EXERCISE OBJECTIVE =
Using the data below, copy every line that contains the word "rand".
##### RECORDS TO PROCESS #####
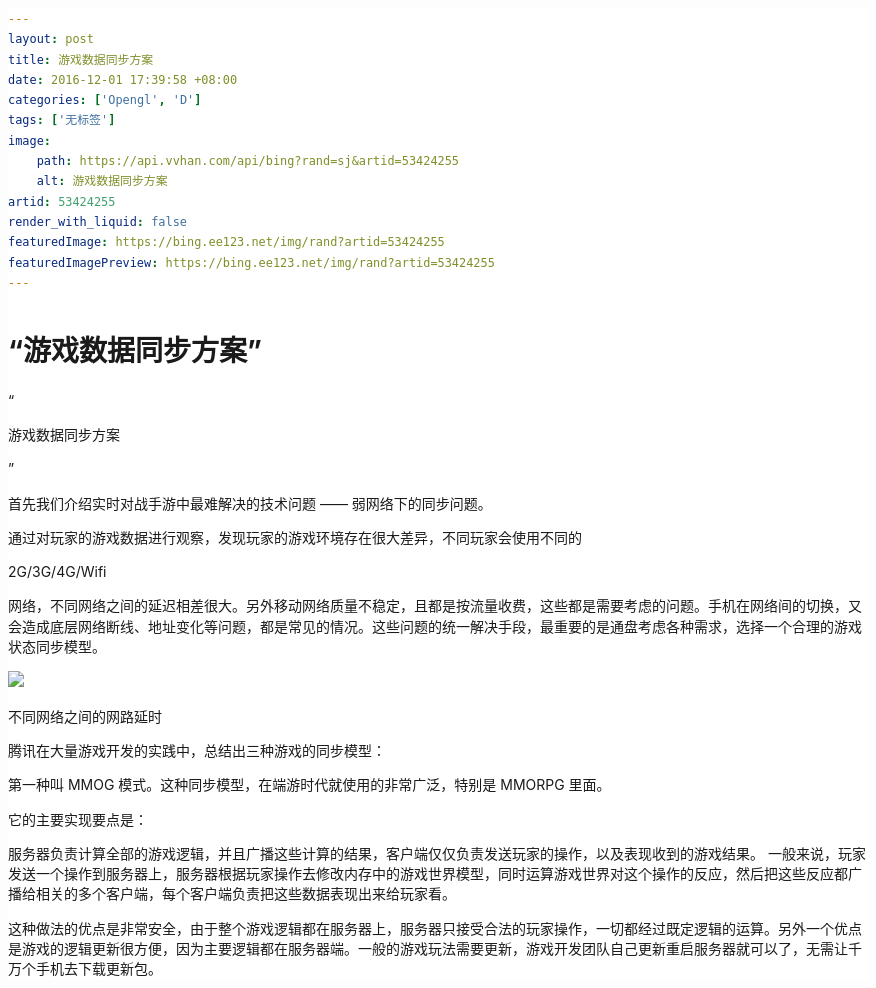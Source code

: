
 ```yaml
---
layout: post
title: 游戏数据同步方案
date: 2016-12-01 17:39:58 +08:00
categories: ['Opengl', 'D']
tags: ['无标签']
image:
    path: https://api.vvhan.com/api/bing?rand=sj&artid=53424255
    alt: 游戏数据同步方案
artid: 53424255
render_with_liquid: false
featuredImage: https://bing.ee123.net/img/rand?artid=53424255
featuredImagePreview: https://bing.ee123.net/img/rand?artid=53424255
---
```


# “游戏数据同步方案”

“

游戏数据同步方案

”

首先我们介绍实时对战手游中最难解决的技术问题
——
弱网络下的同步问题。

通过对玩家的游戏数据进行观察，发现玩家的游戏环境存在很大差异，不同玩家会使用不同的

2G/3G/4G/Wifi

网络，不同网络之间的延迟相差很大。另外移动网络质量不稳定，且都是按流量收费，这些都是需要考虑的问题。手机在网络间的切换，又会造成底层网络断线、地址变化等问题，都是常见的情况。这些问题的统一解决手段，最重要的是通盘考虑各种需求，选择一个合理的游戏状态同步模型。

![](https://i-blog.csdnimg.cn/blog_migrate/c59747e3b7e9ff3a2ec75966beae853f.jpeg)
  

不同网络之间的网路延时

腾讯在大量游戏开发的实践中，总结出三种游戏的同步模型：

第一种叫
MMOG
模式。这种同步模型，在端游时代就使用的非常广泛，特别是
MMORPG
里面。

它的主要实现要点是：

服务器负责计算全部的游戏逻辑，并且广播这些计算的结果，客户端仅仅负责发送玩家的操作，以及表现收到的游戏结果。
一般来说，玩家发送一个操作到服务器上，服务器根据玩家操作去修改内存中的游戏世界模型，同时运算游戏世界对这个操作的反应，然后把这些反应都广播给相关的多个客户端，每个客户端负责把这些数据表现出来给玩家看。

这种做法的优点是非常安全，由于整个游戏逻辑都在服务器上，服务器只接受合法的玩家操作，一切都经过既定逻辑的运算。另外一个优点是游戏的逻辑更新很方便，因为主要逻辑都在服务器端。一般的游戏玩法需要更新，游戏开发团队自己更新重启服务器就可以了，无需让千万个手机去下载更新包。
#####
WRITTEN REPLY =
    path: https://api.vvhan.com/api/bing?rand=sj&artid=53424255
featuredImage: https://bing.ee123.net/img/rand?artid=53424255
featuredImagePreview: https://bing.ee123.net/img/rand?artid=53424255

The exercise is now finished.